Return exactly the lines of the entries, from the one with "[shelf]: https://pub.dev/packages/shelf" to the last.

Records
----------
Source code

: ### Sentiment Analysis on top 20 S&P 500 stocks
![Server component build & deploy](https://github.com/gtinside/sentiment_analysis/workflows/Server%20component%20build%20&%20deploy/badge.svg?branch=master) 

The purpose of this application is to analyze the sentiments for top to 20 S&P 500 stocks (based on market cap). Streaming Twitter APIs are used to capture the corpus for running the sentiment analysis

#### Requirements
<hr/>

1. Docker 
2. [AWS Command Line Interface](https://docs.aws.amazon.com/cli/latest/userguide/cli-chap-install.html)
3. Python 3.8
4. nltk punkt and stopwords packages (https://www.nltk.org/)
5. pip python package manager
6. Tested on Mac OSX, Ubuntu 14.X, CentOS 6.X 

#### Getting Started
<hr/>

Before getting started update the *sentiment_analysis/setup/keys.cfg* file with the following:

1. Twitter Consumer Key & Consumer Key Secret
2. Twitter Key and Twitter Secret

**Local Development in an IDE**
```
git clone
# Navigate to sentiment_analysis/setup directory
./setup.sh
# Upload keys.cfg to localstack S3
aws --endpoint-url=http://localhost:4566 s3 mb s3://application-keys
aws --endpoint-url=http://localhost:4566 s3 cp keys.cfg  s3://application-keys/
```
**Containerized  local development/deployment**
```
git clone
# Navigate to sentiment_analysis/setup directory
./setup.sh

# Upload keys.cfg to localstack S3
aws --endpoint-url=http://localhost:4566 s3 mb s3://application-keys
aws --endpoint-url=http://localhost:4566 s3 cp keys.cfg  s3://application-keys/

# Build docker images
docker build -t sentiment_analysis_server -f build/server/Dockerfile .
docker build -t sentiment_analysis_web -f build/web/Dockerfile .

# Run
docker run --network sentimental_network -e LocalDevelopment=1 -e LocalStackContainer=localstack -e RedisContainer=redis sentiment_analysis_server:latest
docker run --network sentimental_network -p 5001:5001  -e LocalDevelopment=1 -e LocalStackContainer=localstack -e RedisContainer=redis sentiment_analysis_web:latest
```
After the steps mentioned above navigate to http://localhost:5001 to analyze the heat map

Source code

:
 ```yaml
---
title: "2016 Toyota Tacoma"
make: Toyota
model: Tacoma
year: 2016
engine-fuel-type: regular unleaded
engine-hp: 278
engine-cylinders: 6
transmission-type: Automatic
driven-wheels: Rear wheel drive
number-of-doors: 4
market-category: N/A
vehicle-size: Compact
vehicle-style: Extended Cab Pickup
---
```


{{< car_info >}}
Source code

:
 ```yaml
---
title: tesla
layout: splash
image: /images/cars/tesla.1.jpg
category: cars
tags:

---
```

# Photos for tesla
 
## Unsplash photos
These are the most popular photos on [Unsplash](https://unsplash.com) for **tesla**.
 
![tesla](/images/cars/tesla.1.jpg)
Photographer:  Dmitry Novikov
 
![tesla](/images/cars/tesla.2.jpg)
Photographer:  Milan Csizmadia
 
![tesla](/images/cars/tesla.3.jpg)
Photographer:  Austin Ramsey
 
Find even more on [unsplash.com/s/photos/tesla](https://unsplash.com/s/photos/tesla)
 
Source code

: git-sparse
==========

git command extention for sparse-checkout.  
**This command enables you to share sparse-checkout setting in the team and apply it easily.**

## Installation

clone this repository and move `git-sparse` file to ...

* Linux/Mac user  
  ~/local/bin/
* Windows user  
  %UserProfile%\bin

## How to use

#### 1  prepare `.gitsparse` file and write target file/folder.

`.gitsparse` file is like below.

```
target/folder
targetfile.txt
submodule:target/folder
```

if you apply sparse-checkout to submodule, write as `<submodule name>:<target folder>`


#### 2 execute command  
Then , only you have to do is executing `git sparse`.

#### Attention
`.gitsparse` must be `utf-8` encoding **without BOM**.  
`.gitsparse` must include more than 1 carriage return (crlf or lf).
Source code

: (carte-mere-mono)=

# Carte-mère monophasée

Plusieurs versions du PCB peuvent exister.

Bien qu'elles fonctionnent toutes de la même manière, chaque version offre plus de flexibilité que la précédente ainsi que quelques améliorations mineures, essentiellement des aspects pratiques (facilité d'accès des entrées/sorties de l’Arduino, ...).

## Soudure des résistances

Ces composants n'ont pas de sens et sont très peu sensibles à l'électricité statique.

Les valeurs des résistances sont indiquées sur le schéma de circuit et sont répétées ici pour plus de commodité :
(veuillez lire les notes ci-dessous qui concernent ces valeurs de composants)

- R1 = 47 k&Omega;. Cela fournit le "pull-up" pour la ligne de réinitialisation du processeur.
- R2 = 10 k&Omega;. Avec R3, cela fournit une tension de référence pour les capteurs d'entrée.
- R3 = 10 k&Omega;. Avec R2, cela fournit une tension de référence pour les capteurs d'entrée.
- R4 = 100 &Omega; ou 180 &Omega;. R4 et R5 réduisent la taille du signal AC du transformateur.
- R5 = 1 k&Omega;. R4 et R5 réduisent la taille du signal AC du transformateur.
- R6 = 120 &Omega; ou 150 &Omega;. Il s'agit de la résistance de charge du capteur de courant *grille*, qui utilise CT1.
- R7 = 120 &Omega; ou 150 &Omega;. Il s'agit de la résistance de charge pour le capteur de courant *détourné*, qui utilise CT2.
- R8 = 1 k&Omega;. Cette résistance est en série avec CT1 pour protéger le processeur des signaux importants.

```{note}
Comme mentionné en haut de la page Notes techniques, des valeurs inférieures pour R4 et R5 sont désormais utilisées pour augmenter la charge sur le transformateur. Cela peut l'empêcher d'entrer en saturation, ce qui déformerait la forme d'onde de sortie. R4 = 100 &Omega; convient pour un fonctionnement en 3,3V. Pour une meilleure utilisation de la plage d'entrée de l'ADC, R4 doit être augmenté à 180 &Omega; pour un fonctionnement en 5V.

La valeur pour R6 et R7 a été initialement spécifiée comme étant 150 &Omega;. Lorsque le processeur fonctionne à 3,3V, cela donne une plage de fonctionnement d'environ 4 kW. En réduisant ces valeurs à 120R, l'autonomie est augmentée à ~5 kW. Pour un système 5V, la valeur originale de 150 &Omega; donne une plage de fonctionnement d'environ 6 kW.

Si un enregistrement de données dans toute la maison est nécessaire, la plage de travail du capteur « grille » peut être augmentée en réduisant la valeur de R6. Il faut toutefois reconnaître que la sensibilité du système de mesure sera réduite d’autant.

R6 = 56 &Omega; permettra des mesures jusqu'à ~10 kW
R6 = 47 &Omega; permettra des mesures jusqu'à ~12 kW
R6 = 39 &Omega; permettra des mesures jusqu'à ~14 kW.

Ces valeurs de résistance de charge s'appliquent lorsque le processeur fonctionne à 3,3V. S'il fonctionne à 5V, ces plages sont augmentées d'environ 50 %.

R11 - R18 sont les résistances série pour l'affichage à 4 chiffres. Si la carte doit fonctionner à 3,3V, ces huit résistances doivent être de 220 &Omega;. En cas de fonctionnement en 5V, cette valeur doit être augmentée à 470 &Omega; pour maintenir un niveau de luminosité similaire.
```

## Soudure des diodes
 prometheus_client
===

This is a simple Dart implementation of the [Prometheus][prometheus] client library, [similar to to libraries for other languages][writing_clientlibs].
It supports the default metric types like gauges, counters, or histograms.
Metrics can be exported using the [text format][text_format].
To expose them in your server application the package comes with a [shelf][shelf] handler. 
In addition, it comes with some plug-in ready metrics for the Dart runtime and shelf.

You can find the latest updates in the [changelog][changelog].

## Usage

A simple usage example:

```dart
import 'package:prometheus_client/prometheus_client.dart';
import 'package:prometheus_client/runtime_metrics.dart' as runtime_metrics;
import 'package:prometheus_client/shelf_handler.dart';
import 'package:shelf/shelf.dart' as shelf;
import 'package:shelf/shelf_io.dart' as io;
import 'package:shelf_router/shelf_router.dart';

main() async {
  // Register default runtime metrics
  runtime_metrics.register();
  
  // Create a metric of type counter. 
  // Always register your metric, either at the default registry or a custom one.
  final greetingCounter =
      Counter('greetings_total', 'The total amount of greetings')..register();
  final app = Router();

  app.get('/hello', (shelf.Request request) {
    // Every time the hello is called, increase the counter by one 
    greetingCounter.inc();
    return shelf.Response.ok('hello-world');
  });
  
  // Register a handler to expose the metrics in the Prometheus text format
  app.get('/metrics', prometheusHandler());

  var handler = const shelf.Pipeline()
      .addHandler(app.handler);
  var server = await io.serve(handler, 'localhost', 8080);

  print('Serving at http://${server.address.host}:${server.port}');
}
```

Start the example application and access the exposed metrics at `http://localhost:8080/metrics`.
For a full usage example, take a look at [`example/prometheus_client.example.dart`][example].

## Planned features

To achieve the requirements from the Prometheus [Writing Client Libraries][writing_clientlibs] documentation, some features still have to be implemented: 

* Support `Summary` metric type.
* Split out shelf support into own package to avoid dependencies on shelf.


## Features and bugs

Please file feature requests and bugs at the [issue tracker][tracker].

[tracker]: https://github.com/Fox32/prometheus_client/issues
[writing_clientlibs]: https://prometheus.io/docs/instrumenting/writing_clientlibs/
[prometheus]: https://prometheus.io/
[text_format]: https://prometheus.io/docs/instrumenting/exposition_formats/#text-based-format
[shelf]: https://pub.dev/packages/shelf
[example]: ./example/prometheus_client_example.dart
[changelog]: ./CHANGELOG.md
----------
Answer area
[shelf]: https://pub.dev/packages/shelf
[example]: ./example/prometheus_client_example.dart
[changelog]: ./CHANGELOG.md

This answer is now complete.